*Exercise goal*:
Leaving out each picture, transcribe the lines of the listing below exactly from the first through the line that contains "migrating, which includes:</span></span>".
Start of Records for processing
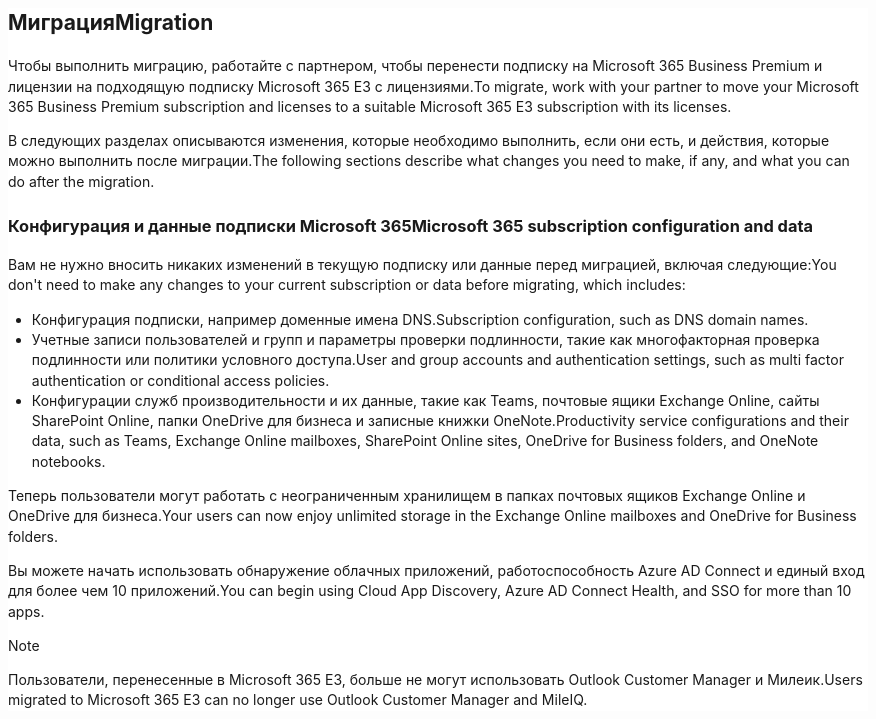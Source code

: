 ## <a name="migration"></a><span data-ttu-id="d42e6-202">Миграция</span><span class="sxs-lookup"><span data-stu-id="d42e6-202">Migration</span></span>

<span data-ttu-id="d42e6-203">Чтобы выполнить миграцию, работайте с партнером, чтобы перенести подписку на Microsoft 365 Business Premium и лицензии на подходящую подписку Microsoft 365 E3 с лицензиями.</span><span class="sxs-lookup"><span data-stu-id="d42e6-203">To migrate, work with your partner to move your Microsoft 365 Business Premium subscription and licenses to a suitable Microsoft 365 E3 subscription with its licenses.</span></span>

<span data-ttu-id="d42e6-204">В следующих разделах описываются изменения, которые необходимо выполнить, если они есть, и действия, которые можно выполнить после миграции.</span><span class="sxs-lookup"><span data-stu-id="d42e6-204">The following sections describe what changes you need to make, if any, and what you can do after the migration.</span></span>

### <a name="microsoft-365-subscription-configuration-and-data"></a><span data-ttu-id="d42e6-205">Конфигурация и данные подписки Microsoft 365</span><span class="sxs-lookup"><span data-stu-id="d42e6-205">Microsoft 365 subscription configuration and data</span></span>

<span data-ttu-id="d42e6-206">Вам не нужно вносить никаких изменений в текущую подписку или данные перед миграцией, включая следующие:</span><span class="sxs-lookup"><span data-stu-id="d42e6-206">You don't need to make any changes to your current subscription or data before migrating, which includes:</span></span>

- <span data-ttu-id="d42e6-207">Конфигурация подписки, например доменные имена DNS.</span><span class="sxs-lookup"><span data-stu-id="d42e6-207">Subscription configuration, such as DNS domain names.</span></span>
- <span data-ttu-id="d42e6-208">Учетные записи пользователей и групп и параметры проверки подлинности, такие как многофакторная проверка подлинности или политики условного доступа.</span><span class="sxs-lookup"><span data-stu-id="d42e6-208">User and group accounts and authentication settings, such as multi factor authentication or conditional access policies.</span></span>
- <span data-ttu-id="d42e6-209">Конфигурации служб производительности и их данные, такие как Teams, почтовые ящики Exchange Online, сайты SharePoint Online, папки OneDrive для бизнеса и записные книжки OneNote.</span><span class="sxs-lookup"><span data-stu-id="d42e6-209">Productivity service configurations and their data, such as Teams, Exchange Online mailboxes, SharePoint Online sites, OneDrive for Business folders, and OneNote notebooks.</span></span>

<span data-ttu-id="d42e6-210">Теперь пользователи могут работать с неограниченным хранилищем в папках почтовых ящиков Exchange Online и OneDrive для бизнеса.</span><span class="sxs-lookup"><span data-stu-id="d42e6-210">Your users can now enjoy unlimited storage in the Exchange Online mailboxes and OneDrive for Business folders.</span></span>

<span data-ttu-id="d42e6-211">Вы можете начать использовать обнаружение облачных приложений, работоспособность Azure AD Connect и единый вход для более чем 10 приложений.</span><span class="sxs-lookup"><span data-stu-id="d42e6-211">You can begin using Cloud App Discovery, Azure AD Connect Health, and SSO for more than 10 apps.</span></span>

>[!Note]
><span data-ttu-id="d42e6-212">Пользователи, перенесенные в Microsoft 365 E3, больше не могут использовать Outlook Customer Manager и Милеик.</span><span class="sxs-lookup"><span data-stu-id="d42e6-212">Users migrated to Microsoft 365 E3 can no longer use Outlook Customer Manager and MileIQ.</span></span>
>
End of Records for processing
*Response to the task*:
Source code

: ## <a name="migration"></a><span data-ttu-id="d42e6-202">Миграция</span><span class="sxs-lookup"><span data-stu-id="d42e6-202">Migration</span></span>

<span data-ttu-id="d42e6-203">Чтобы выполнить миграцию, работайте с партнером, чтобы перенести подписку на Microsoft 365 Business Premium и лицензии на подходящую подписку Microsoft 365 E3 с лицензиями.</span><span class="sxs-lookup"><span data-stu-id="d42e6-203">To migrate, work with your partner to move your Microsoft 365 Business Premium subscription and licenses to a suitable Microsoft 365 E3 subscription with its licenses.</span></span>

<span data-ttu-id="d42e6-204">В следующих разделах описываются изменения, которые необходимо выполнить, если они есть, и действия, которые можно выполнить после миграции.</span><span class="sxs-lookup"><span data-stu-id="d42e6-204">The following sections describe what changes you need to make, if any, and what you can do after the migration.</span></span>

### <a name="microsoft-365-subscription-configuration-and-data"></a><span data-ttu-id="d42e6-205">Конфигурация и данные подписки Microsoft 365</span><span class="sxs-lookup"><span data-stu-id="d42e6-205">Microsoft 365 subscription configuration and data</span></span>

<span data-ttu-id="d42e6-206">Вам не нужно вносить никаких изменений в текущую подписку или данные перед миграцией, включая следующие:</span><span class="sxs-lookup"><span data-stu-id="d42e6-206">You don't need to make any changes to your current subscription or data before migrating, which includes:</span></span>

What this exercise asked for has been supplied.